- **SUPPLIED INFORMATION**
-------
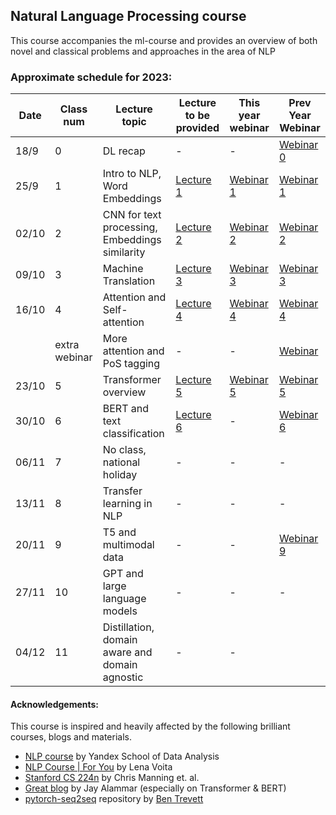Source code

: ## Natural Language Processing course

This course accompanies the ml-course and provides an overview of both novel and classical problems and approaches in the area of NLP

### Approximate schedule for 2023:

| Date  | Class num     | Lecture topic                           | Lecture to be provided                                 | This year webinar                                                                                                 | Prev Year Webinar                        |
|-------|---------------|-----------------------------------------|--------------------------------------------------------|------------------------------------------------------------------------------------------------------------------|-----------------------------------------|
| 18/9  | 0             | DL recap                                | -                                                      | -                                                                                                                | [Webinar 0](https://youtu.be/iSoQoSdtMdc) |
| 25/9  | 1             | Intro to NLP, Word Embeddings           | [Lecture 1](https://youtu.be/sxLfvY_R30A)              | [Webinar 1](https://www.youtube.com/watch?v=oRAvbgnxWb0&list=PLJR10EXrBaAu2w-6as4ojqJzpH2Tn9dG0&index=2&pp=gAQBiAQB) | [Webinar 1](https://youtu.be/oFFGQVMEK-8) |
| 02/10 | 2             | CNN for text processing, Embeddings similarity | [Lecture 2](https://youtu.be/b2G2_wB1LwE) | [Webinar 2](https://youtu.be/9cfSQCmNng4?si=MxeHj7A0WLop8iTL)                            | [Webinar 2](https://youtu.be/1tECu8CKBgI) |
| 09/10 | 3             | Machine Translation                     | [Lecture 3](https://youtu.be/kASJFhLcXmc)              | [Webinar 3](https://youtu.be/WirmQBSO5A0?si=4628uFGmnf-mKZEA)                            | [Webinar 3](https://youtu.be/Z36gqCdLzkA) |
| 16/10 | 4             | Attention and Self-attention            | [Lecture 4](https://youtu.be/Ll5tjqyVWMg)              | [Webinar 4](https://youtu.be/lEN-pz7QNyc?si=RCJK7Y5e9HjSzfNg)                            | [Webinar 4](https://youtu.be/_ai2Dbfs2MM) |
|       | extra webinar | More attention and PoS tagging          | -                                                      | -                                                                                                                | [Webinar](https://youtu.be/QWPU1qhwu0M)   |
| 23/10 | 5             | Transformer overview                    | [Lecture 5](https://youtu.be/U3Ab1Be5wUU)              | [Webinar 5](https://youtu.be/QjvNLuXlnQw?si=3gByaiO7dEDOHl64)                            | [Webinar 5](https://youtu.be/BiTzmfqqy_s) |
| 30/10 | 6             | BERT and text classification            | [Lecture 6](https://youtu.be/uV8uAsKhBmI)              | -                                                                                                                | [Webinar 6](https://youtu.be/ceNmP1kZKiw) |
| 06/11 | 7             | No class, national holiday              | -                                                      | -                                                                                                                | -                                         |
| 13/11 | 8             | Transfer learning in NLP                | -                                                      | -                                                                                                                | -                                         |
| 20/11 | 9             | T5 and multimodal data                  | -                                                      | -                                                                                                                | [Webinar 9](https://youtu.be/zwFwXEl_Igc) |
| 27/11 | 10            | GPT and large language models           | -                                                      | -                                                                                                                | -                                         |
| 04/12 | 11            | Distillation, domain aware and domain agnostic | -                                                      | -

#### Acknowledgements:
This course is inspired and heavily affected by the following brilliant courses, blogs and materials.
* [NLP course](https://github.com/yandexdataschool/nlp_course) by Yandex School of Data Analysis
* [NLP Course | For You](https://lena-voita.github.io/nlp_course.html) by Lena Voita
* [Stanford CS 224n](https://web.stanford.edu/class/cs224n/) by Chris Manning et. al.
* [Great blog](http://jalammar.github.io) by Jay Alammar (especially on Transformer & BERT)
* [pytorch-seq2seq](https://github.com/bentrevett/pytorch-seq2seq) repository by [Ben Trevett](https://github.com/bentrevett)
-------
- **THE PROBLEM**
Each line from the one that holds "Manning et. al." to the end of the records above should be transcribed exactly, both ends included.

- **PROBLEM SOLUTION**
* [Stanford CS 224n](https://web.stanford.edu/class/cs224n/) by Chris Manning et. al.
* [Great blog](http://jalammar.github.io) by Jay Alammar (especially on Transformer & BERT)
* [pytorch-seq2seq](https://github.com/bentrevett/pytorch-seq2seq) repository by [Ben Trevett](https://github.com/bentrevett)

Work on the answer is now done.